The task:
Set down each line exactly, beginning with the one that contains "## Violations Detected" and continuing through the last line of the listing, and nothing else.

┄┄┄┄┄┄

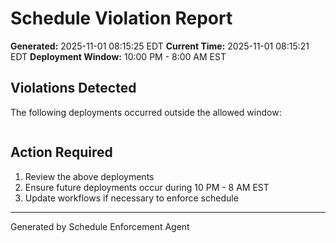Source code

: # Schedule Violation Report

**Generated:** 2025-11-01 08:15:25 EDT
**Current Time:** 2025-11-01 08:15:21 EDT
**Deployment Window:** 10:00 PM - 8:00 AM EST

## Violations Detected

The following deployments occurred outside the allowed window:

```

```

## Action Required

1. Review the above deployments
2. Ensure future deployments occur during 10 PM - 8 AM EST
3. Update workflows if necessary to enforce schedule

---

Generated by Schedule Enforcement Agent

┄┄┄┄┄┄

Response box:
## Violations Detected

The following deployments occurred outside the allowed window:

```

```

## Action Required

1. Review the above deployments
2. Ensure future deployments occur during 10 PM - 8 AM EST
3. Update workflows if necessary to enforce schedule

---

Generated by Schedule Enforcement Agent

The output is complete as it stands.